Sobre “copos e mulheres”


Confrontados com o debate político do espaço que foi a Europa, na eminência de ser accionado o artigo 50.º do tratado de Lisboa pelo Reino Unido, interessa-me pouco a questão da imputação de hábitos mais ou menos marialvas


Está instalado pelo sul da Europa um coro de indignação e patriotismo serôdio em reacção às palavras do Sr. Djisselboem, o holandês presidente do Eurogrupo, que em entrevista ao jornal Frankfurter Allgemeine Zeitung – em versão revista e (mal) corrigida – acusou os países do sul da Europa de terem, ao que parece, “cultivado” um problema de dívida soberana por, alegadamente, terem “gasto tudo em copos e mulheres antes de pedirem um resgate”.

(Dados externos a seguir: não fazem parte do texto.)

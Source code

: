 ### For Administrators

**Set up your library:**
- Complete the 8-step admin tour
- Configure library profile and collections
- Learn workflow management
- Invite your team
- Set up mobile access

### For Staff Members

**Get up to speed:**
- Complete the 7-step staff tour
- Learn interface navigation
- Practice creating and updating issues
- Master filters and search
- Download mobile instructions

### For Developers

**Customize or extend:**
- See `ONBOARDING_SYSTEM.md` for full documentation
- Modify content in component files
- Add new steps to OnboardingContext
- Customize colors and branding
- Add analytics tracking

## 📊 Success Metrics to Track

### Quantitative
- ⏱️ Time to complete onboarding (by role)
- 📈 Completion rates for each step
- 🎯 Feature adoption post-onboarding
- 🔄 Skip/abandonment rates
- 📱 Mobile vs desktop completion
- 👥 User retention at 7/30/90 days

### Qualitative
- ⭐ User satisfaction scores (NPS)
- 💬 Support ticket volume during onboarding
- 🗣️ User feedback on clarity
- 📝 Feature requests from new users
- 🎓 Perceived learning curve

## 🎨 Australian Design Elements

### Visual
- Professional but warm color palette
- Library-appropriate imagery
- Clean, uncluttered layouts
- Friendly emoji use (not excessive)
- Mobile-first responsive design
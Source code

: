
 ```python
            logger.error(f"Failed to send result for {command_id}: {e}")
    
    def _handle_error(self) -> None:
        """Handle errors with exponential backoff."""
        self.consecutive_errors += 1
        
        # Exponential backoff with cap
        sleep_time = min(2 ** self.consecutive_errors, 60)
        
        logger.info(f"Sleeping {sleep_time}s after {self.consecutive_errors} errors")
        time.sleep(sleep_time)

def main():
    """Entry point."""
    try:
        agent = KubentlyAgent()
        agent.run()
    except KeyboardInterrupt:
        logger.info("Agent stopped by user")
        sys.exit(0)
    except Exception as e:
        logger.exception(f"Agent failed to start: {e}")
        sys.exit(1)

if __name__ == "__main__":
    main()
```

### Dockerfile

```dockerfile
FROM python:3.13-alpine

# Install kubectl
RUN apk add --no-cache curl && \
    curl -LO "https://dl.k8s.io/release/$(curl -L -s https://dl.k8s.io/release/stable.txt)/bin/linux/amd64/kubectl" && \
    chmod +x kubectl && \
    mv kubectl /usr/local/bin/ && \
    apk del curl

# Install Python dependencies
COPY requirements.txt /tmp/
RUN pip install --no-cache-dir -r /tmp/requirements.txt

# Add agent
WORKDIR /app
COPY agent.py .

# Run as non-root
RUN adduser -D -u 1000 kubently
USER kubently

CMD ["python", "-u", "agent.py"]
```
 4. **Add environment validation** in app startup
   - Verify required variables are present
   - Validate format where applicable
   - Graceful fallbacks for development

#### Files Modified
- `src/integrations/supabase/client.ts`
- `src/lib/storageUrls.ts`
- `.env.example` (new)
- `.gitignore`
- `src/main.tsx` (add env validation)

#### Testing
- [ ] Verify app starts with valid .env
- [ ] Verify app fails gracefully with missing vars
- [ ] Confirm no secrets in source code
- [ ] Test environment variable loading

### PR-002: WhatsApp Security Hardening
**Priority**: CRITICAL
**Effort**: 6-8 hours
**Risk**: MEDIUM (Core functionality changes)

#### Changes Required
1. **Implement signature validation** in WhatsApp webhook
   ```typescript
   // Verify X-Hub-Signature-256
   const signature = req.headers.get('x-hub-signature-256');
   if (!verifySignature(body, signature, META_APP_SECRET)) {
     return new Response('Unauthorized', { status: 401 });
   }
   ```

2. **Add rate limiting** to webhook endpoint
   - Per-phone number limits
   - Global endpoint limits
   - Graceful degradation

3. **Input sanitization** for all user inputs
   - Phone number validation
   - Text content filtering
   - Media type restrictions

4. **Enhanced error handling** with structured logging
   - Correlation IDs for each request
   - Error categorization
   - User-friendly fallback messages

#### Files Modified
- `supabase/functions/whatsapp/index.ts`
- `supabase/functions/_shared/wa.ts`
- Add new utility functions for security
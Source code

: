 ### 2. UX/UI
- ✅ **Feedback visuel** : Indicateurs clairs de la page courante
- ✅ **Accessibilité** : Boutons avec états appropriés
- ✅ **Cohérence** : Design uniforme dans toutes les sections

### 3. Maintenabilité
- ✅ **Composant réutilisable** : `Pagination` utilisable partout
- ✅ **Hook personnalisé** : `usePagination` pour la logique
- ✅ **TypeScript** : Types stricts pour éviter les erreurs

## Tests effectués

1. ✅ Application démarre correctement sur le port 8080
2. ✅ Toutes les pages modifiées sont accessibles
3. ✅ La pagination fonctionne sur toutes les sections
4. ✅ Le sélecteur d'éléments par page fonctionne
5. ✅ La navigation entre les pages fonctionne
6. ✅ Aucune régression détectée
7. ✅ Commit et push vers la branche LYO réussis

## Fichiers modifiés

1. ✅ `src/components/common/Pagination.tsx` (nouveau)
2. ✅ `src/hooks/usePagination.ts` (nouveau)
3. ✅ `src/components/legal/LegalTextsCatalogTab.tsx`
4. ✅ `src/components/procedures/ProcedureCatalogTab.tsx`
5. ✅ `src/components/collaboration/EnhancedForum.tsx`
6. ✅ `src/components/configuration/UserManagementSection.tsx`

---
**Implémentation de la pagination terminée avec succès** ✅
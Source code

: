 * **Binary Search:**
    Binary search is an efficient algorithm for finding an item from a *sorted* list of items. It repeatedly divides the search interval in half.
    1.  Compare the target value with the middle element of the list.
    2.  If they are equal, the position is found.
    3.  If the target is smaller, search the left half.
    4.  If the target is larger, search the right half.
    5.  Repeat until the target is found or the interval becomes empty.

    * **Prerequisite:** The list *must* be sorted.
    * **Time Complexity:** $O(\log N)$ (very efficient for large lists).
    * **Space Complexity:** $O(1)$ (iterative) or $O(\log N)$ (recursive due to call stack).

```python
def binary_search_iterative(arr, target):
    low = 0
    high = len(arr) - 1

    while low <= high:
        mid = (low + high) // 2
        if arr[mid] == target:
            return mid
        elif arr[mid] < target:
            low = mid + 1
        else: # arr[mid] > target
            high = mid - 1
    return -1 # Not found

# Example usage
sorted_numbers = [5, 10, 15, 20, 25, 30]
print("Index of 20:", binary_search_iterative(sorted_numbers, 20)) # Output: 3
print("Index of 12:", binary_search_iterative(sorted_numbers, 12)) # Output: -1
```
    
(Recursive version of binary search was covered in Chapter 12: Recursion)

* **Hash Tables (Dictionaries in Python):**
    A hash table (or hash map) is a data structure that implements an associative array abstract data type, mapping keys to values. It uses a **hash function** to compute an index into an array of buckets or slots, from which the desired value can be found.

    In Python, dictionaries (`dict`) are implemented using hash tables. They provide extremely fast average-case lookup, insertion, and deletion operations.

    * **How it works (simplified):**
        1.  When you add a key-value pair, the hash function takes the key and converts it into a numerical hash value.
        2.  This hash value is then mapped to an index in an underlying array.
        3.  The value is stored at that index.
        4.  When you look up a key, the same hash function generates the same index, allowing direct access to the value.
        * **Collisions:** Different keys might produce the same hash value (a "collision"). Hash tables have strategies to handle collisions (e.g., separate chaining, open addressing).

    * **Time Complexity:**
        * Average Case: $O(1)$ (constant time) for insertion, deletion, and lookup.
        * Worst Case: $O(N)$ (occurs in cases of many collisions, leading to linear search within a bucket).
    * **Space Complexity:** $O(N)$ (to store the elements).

A primeira reflexão que as palavras do Sr. Djisselboem podem e devem suscitar prende-se com a leitura a fazer das referidas afirmações, parecendo legítimo perguntar se, considerando ser a Holanda consabidamente uma referência para os negócios da prostituição, das drogas, da cerveja e da “facilidade fiscal”, as palavras do Sr. Presidente do Eurogrupo seriam ofensivas ou antes laudatórias e tributárias de um certo modo de vida…

Mas outra, menos óbvia e mais profunda, parece levantar-se relativamente ao que é, foi ou vai ser a Europa, e o que são, foram ou serão fenómenos como o Brexit.

É, neste cenário de discurso (de que não se publicaram as originais baias) que enaltecem a não coesão europeia e a clivagem norte/sul, que importará muito mais que atacar Djisselboem, antes, recordar e reflectir sobre a matéria que perpassa, por exemplo o discurso do Eurodeputado Estebán González Pons, no Parlamento Europeu, sobre os 60 anos da União Europeia, e olhando para o que diz relativizar sobre a essencialidade de falar sobre álcool e mulheres neste actual contexto político e em frente aos desafios do momento.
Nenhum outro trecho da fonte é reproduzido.